Nanochat Training and SFT Failure Analysis | Generated by AI
Here’s the full picture of your training experiments on the RTX 4070 workstation:
============================================================ NANOCHAT (Karpathy’s nanochat) — /mnt/data/nanochat ============================================================
Status: COMPLETED (Jun 2, 2026) — but SFT stage produced NaN loss.
What happened:
- Downloaded 9 shards (~2B chars) of ClimbMix data to ~/.cache/nanochat/base_data_climbmix/
- Trained a BPE tokenizer (32,503 merges, vocab_size=32768)

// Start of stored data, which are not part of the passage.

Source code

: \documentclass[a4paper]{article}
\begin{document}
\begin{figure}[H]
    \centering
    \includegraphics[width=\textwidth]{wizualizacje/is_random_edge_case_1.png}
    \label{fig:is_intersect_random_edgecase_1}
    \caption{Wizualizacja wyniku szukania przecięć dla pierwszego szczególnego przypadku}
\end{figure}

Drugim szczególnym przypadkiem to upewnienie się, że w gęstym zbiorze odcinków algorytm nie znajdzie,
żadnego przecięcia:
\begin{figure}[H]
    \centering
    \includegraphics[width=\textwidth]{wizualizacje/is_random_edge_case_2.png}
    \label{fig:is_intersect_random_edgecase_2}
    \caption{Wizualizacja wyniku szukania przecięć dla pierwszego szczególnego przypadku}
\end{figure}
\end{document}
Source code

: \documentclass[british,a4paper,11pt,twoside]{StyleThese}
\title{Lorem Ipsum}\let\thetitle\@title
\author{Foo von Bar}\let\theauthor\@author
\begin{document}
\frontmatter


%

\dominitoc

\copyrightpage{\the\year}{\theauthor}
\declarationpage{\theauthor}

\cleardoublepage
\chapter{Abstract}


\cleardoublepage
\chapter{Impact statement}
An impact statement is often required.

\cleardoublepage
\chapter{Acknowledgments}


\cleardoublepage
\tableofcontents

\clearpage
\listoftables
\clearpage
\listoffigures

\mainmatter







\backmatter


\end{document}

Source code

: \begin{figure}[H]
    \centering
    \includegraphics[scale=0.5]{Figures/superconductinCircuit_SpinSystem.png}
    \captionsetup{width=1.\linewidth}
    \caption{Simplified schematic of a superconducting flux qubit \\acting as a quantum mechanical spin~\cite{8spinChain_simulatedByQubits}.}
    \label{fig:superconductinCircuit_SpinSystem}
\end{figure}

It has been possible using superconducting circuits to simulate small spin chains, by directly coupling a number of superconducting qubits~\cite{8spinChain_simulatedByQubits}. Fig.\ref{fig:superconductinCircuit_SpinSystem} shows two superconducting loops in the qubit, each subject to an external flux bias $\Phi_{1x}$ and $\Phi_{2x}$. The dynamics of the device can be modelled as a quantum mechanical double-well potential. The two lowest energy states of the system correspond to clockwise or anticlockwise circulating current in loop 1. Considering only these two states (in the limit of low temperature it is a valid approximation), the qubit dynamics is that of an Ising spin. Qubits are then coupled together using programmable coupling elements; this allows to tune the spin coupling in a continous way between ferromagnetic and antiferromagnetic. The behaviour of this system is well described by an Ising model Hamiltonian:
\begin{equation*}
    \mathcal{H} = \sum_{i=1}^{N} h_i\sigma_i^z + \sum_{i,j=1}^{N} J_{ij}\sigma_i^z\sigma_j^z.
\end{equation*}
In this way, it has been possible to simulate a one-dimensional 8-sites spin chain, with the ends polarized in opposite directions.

- BASE PRETRAINING (depth=8, ~40M params):
- 5000 steps, device_batch_size=4, total_batch_size=32768
- val_bpb: 3.14 -> 0.99 (healthy convergence!)
- Best val_bpb: 0.9909 at step 5000
- Model saved: ~/.cache/nanochat/base_checkpoints/d8/model_005000.pt (320MB)

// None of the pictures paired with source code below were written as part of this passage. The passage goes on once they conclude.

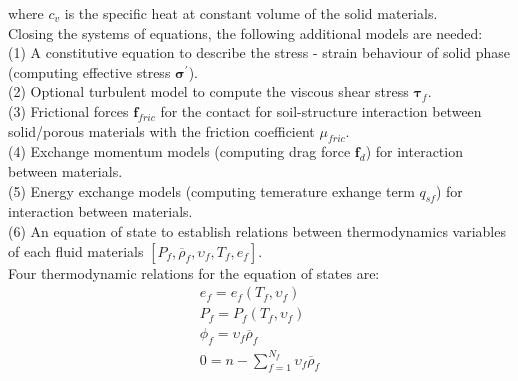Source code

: \documentclass[preprint,12pt]{elsarticle}
\begin{document}
%
%
where $c_v$ is the specific heat at constant volume of the solid materials.
\underline{\hspace{5in}}\\
Closing the systems of equations, the following additional models are needed: \\
(1) A constitutive equation to describe the stress - strain behaviour of solid phase (computing effective stress $\pmb{\sigma}^\prime$). \\
(2) Optional turbulent model to compute the viscous shear stress $\pmb{\tau}_f$.\\
(3) Frictional forces $\pmb{f}_{fric}$ for the contact for soil-structure interaction between solid/porous materials with the friction coefficient $\mu_{fric}$. \\
(4) Exchange momentum models (computing drag force $\pmb{f}_{d}$) for interaction between materials. \\
(5) Energy exchange models (computing temerature exhange term $q_{sf}$) for interaction between materials. \\
(6) An equation of state to establish relations between thermodynamics variables of each fluid materials $[P_{f}, \overline{\rho}_f, \upsilon_f, T_f, e_f]$. \\
Four thermodynamic relations for the equation of states are:
%
%
\begin{equation}
\begin{gathered}
  e_f =  e_f (T_f, \upsilon_f)\\
 P_f =  P_f(T_f, \upsilon_f)\\
  \phi_f = \upsilon_f \overline{\rho}_f\\
  0 = n - \sum_{f=1}^{N_f} \upsilon_f \overline{\rho}_f\\
\end {gathered}
\end {equation}
%
%
\end{document}
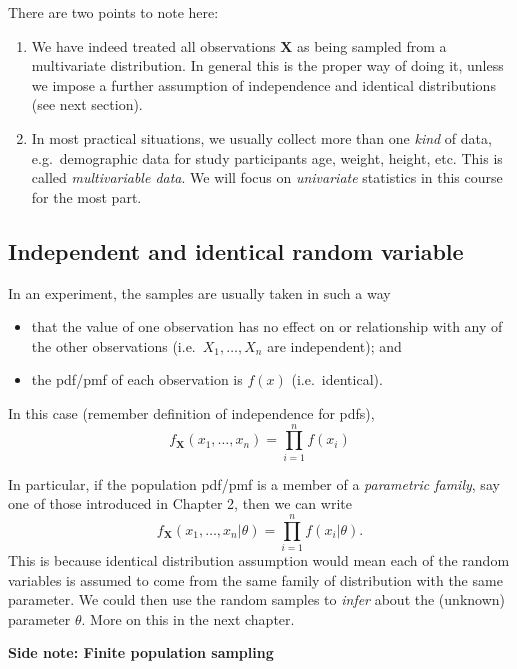 \documentclass[
]{book}
\providecommand{\tightlist}{%
  \setlength{\itemsep}{0pt}\setlength{\parskip}{0pt}}
\newcommand{\bX}{{\boldsymbol X}}
\theoremstyle{definition}
\theoremstyle{definition}
\theoremstyle{definition}
\theoremstyle{definition}
\theoremstyle{remark}
\begin{document}
There are two points to note here:

\begin{enumerate}
\def\labelenumi{\arabic{enumi}.}
\item
  We have indeed treated all observations \(\bX\) as being sampled from a multivariate distribution. In general this is the proper way of doing it, unless we impose a further assumption of independence and identical distributions (see next section).
\item
  In most practical situations, we usually collect more than one \emph{kind} of data, e.g.~demographic data for study participants age, weight, height, etc. This is called \emph{multivariable data}. We will focus on \emph{univariate} statistics in this course for the most part.
\end{enumerate}

\hypertarget{independent-and-identical-random-variable}{%
\subsection{Independent and identical random variable}\label{independent-and-identical-random-variable}}

In an experiment, the samples are usually taken in such a way

\begin{itemize}
\tightlist
\item
  that the value of one observation has no effect on or relationship with any of the other observations (i.e.~\(X_1,\dots,X_n\) are independent); and
\item
  the pdf/pmf of each observation is \(f(x)\) (i.e.~identical).
\end{itemize}

In this case (remember definition of independence for pdfs),\\
\[
f_{\bX}(x_1,\dots,x_n) = \prod_{i=1}^n f(x_i)
\]

In particular, if the population pdf/pmf is a member of a \emph{parametric family}, say one of those introduced in Chapter 2, then we can write
\[
f_{\bX}(x_1,\dots,x_n|\theta) = \prod_{i=1}^n f(x_i|\theta).
\]
This is because identical distribution assumption would mean each of the random variables is assumed to come from the same family of distribution with the same parameter.
We could then use the random samples to \emph{infer} about the (unknown) parameter \(\theta\). More on this in the next chapter.

\textbf{Side note: Finite population sampling}
\end{document}
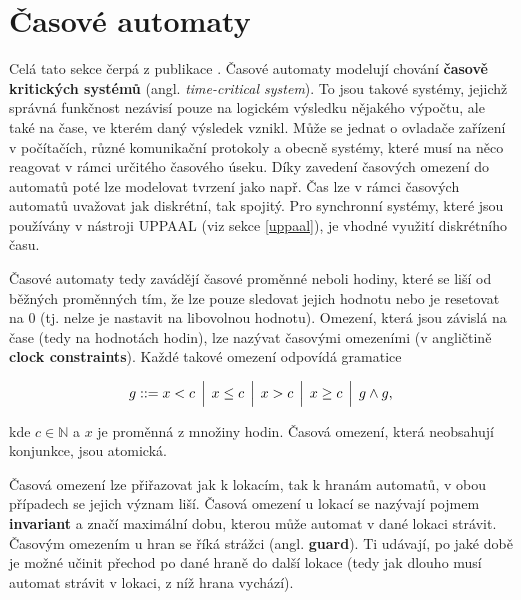 \section{Časové automaty}
Celá tato sekce čerpá z publikace \cite{mc_principles}. Časové automaty modelují chování \textbf{časově kritických systémů} (angl. \textit{time-critical system}). To jsou takové systémy, jejichž správná funkčnost nezávisí pouze na logickém výsledku nějakého výpočtu, ale také na čase, ve kterém daný výsledek vznikl. Může se jednat o ovladače zařízení v počítačích, různé komunikační protokoly a obecně systémy, které musí na něco reagovat v rámci určitého časového úseku. Díky zavedení časových omezení do automatů poté lze modelovat tvrzení jako např.  Čas lze v rámci časových automatů uvažovat jak diskrétní, tak spojitý. Pro synchronní systémy, které jsou používány v nástroji UPPAAL (viz sekce \ref{uppaal}), je vhodné využití diskrétního času.

Časové automaty tedy zavádějí časové proměnné neboli hodiny, které se liší od běžných proměnných tím, že lze pouze sledovat jejich hodnotu nebo je resetovat na 0 (tj. nelze je nastavit na libovolnou hodnotu). Omezení, která jsou závislá na čase (tedy na hodnotách hodin), lze nazývat časovými omezeními (v angličtině \textbf{clock constraints}). Každé takové omezení odpovídá gramatice

\begin{equation*}
    g ::= x < c \hspace{0.15cm} \Big| \hspace{0.15cm} x \leq c \hspace{0.15cm} \Big| \hspace{0.15cm} x > c \hspace{0.15cm} \Big| \hspace{0.15cm} x \geq c \hspace{0.15cm} \Big| \hspace{0.15cm} g \wedge g,
\end{equation*}

kde $c \in \mathbb{N}$ a $x$ je proměnná z množiny hodin. Časová omezení, která neobsahují konjunkce, jsou atomická.

Časová omezení lze přiřazovat jak k lokacím, tak k hranám automatů, v obou případech se jejich význam liší. Časová omezení u lokací se nazývají pojmem \textbf{invariant} a značí maximální dobu, kterou může automat v dané lokaci strávit. Časovým omezením u hran se říká strážci (angl. \textbf{guard}). Ti udávají, po jaké době je možné učinit přechod po dané hraně do další lokace (tedy jak dlouho musí automat strávit v lokaci, z níž hrana vychází).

- Speed: ~103,700 tok/sec, ~26 min total training
- BASE EVAL — scores on benchmarks:
- ARC-Easy: 25.42% (random = 25%)
- ARC-Challenge: 24.91% (random = 25%)
- MMLU: 25.19% (random = 25%)
- GSM8K: 0.00%
- HumanEval: 0.00% -> This is expected for a 40M param model — it’s basically random.

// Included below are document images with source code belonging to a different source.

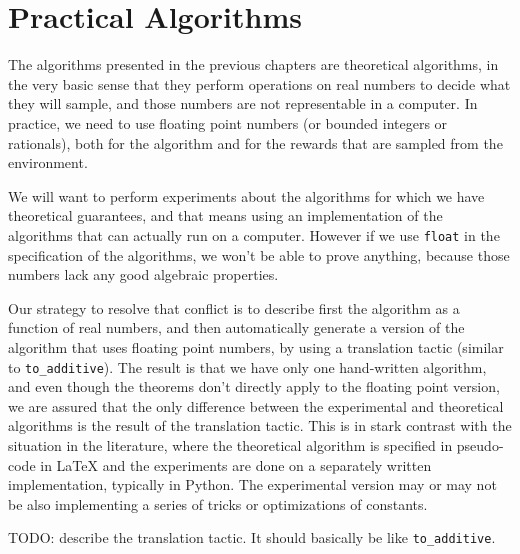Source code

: \chapter{Practical Algorithms}

The algorithms presented in the previous chapters are theoretical algorithms, in the very basic sense that they perform operations on real numbers to decide what they will sample, and those numbers are not representable in a computer. In practice, we need to use floating point numbers (or bounded integers or rationals), both for the algorithm and for the rewards that are sampled from the environment.

We will want to perform experiments about the algorithms for which we have theoretical guarantees, and that means using an implementation of the algorithms that can actually run on a computer.
However if we use \texttt{float} in the specification of the algorithms, we won't be able to prove anything, because those numbers lack any good algebraic properties.

Our strategy to resolve that conflict is to describe first the algorithm as a function of real numbers, and then automatically generate a version of the algorithm that uses floating point numbers, by using a translation tactic (similar to \texttt{to\_additive}).
The result is that we have only one hand-written algorithm, and even though the theorems don't directly apply to the floating point version, we are assured that the only difference between the experimental and theoretical algorithms is the result of the translation tactic.
This is in stark contrast with the situation in the literature, where the theoretical algorithm is specified in pseudo-code in LaTeX and the experiments are done on a separately written implementation, typically in Python. The experimental version may or may not be also implementing a series of tricks or optimizations of constants.

TODO: describe the translation tactic. It should basically be like \texttt{to\_additive}.
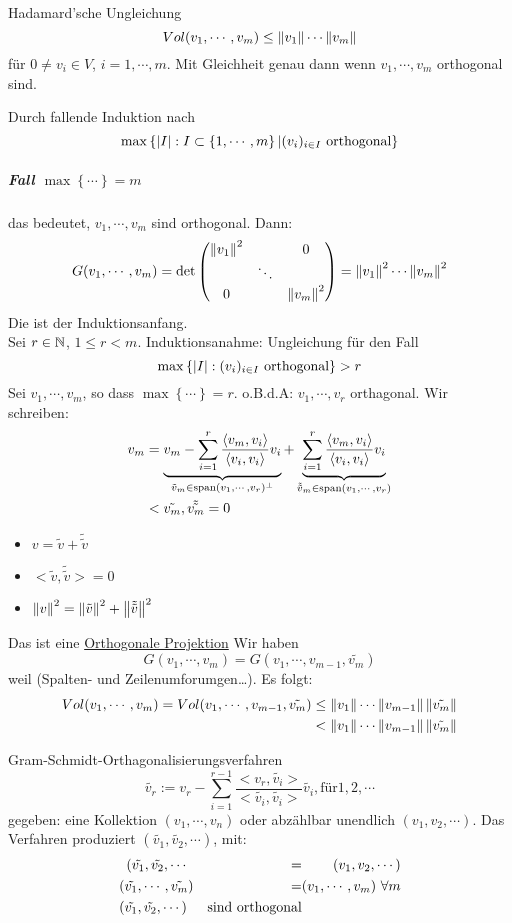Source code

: \begin{Sat}{Hadamard'sche Ungleichung}
  \[Vol(v_1,\cdots,v_m)\leq \left\| v_1 \right\|\cdots\left\| v_m \right\|\]
  für $0\neq v_i\in V$, $i=1,\cdots,m$. Mit Gleichheit genau dann wenn $v_1,\cdots,v_m$ orthogonal sind.
\end{Sat}
\begin{Bew}
  Durch fallende Induktion nach
  \[\max\left\{ \left| I \right|:I\subset\left\{ 1,\cdots,m \right\}|(v_i)_{i\in I}\ \text{orthogonal} \right\}\]
  \subparagraph{Fall $\max\left\{ \cdots \right\}=m$} das bedeutet, $v_1,\cdots,v_m$ sind orthogonal. Dann:
  \[G(v_1,\cdots,v_m)=\det\begin{pmatrix}\left\| v_1 \right\|^2& &0\\ & \ddots & \\ 0 & & \left\| v_m \right\|^2\end{pmatrix}=\left\| v_1 \right\|^2\cdots\left\| v_m \right\|^2\]
  Die ist der Induktionsanfang.\\
  Sei $r\in\mathbb{N}$, $1\leq r <m$. Induktionsanahme: Ungleichung für den Fall
  \[\max\left\{ \Abs{I}:(v_i)_{i\in I}\ \text{orthogonal} \right\}>r\]
  Sei $v_1,\cdots,v_m$, so dass $\max\left\{ \cdots \right\}=r$. o.B.d.A: $v_1,\cdots,v_r$ orthagonal. Wir schreiben:
  \begin{align*}
    v_m & =\underbrace{v_m-\sum^r_{i=1}\frac{\langle v_m,v_i\rangle }{\langle v_i,v_i\rangle }v_i}_{\tilde{v}_m \in \operatorname{span} (v_1,\cdots,v_r)^\perp} +\underbrace{\sum^r_{i=1}\frac{\langle v_m,v_i\rangle }{\langle v_i,v_i\rangle }v_i}_{\tilde{\tilde{v}}_m\in \operatorname{span} (v_1,\cdots,v_r)}\\
    & < \tilde{v_m},\tilde{\tilde{v_m}}=0
  \end{align*}
  \begin{itemize}
    \item $v=\tilde{v}+\tilde{\tilde{v}}$
    \item $<\tilde{v},\tilde{\tilde{v}}>=0$
    \item $\left\| v \right\|^2=\left\| \tilde{v} \right\|^2+\left\| \tilde{\tilde{v}} \right\|^2$
  \end{itemize}
  Das ist eine \underline{Orthogonale Projektion}
  Wir haben 
  \[G(v_1,\cdots,v_m)=G(v_1,\cdots,v_{m-1},\tilde{v_m})\]
  weil (Spalten- und Zeilenumforumgen\ldots). Es folgt:
  \begin{align*}
    Vol(v_1,\cdots,v_m)=Vol(v_1,\cdots,v_{m-1},\tilde{v_m}) &\leq \left\| v_1 \right\|\cdots\left\| v_{m-1} \right\|\left\| \tilde{v_m} \right\|\\
    & <\left\| v_1 \right\|\cdots\left\| v_{m-1} \right\|\left\| \tilde{v_m} \right\|
  \end{align*}
\end{Bew}
\begin{Def}{Gram-Schmidt-Orthagonalisierungsverfahren}
  \[\tilde{v_r}:=v_r-\sum^{r-1}_{i=1}\frac{<v_r,\tilde{v_i}>}{<\tilde{v_i},\tilde{v_i}>}\tilde{v_i}, \text{für} 1,2,\cdots\]
  gegeben: eine Kollektion $(v_1,\cdots,v_n)$ oder abzählbar unendlich $(v_1,v_2,\cdots)$. Das Verfahren produziert $(\tilde{v_1},\tilde{v_2},\cdots)$, mit:
  \begin{align*}
    \span(\tilde{v_1},\tilde{v_2},\cdots&=&\span(v_1,v_2,\cdots)\\
    \span(\tilde{v_1},\cdots,\tilde{v_m})&=& \span(v_1,\cdots,v_m)\ \forall m\\
    (\tilde{v_1},\tilde{v_2},\cdots) & & \text{sind orthogonal}
  \end{align*}
\end{Def}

- SFT (Supervised Fine-Tuning):
- Loaded identity_conversations.jsonl
- Loss went NaN at step 6! (lr=1.0, way too high)
- All 188 SFT steps had loss: nan
- Final val_bpb: 3.9589 (degraded from base 0.99)
- ChatCORE: 0.0012 (near zero)
- All eval benchmarks: 0.00% -> SFT FAILED due to learning rate explosion
Key issue: The SFT stage learning rate was too high for the tiny 40M model, causing NaN loss immediately. The base pretraining was actually fine.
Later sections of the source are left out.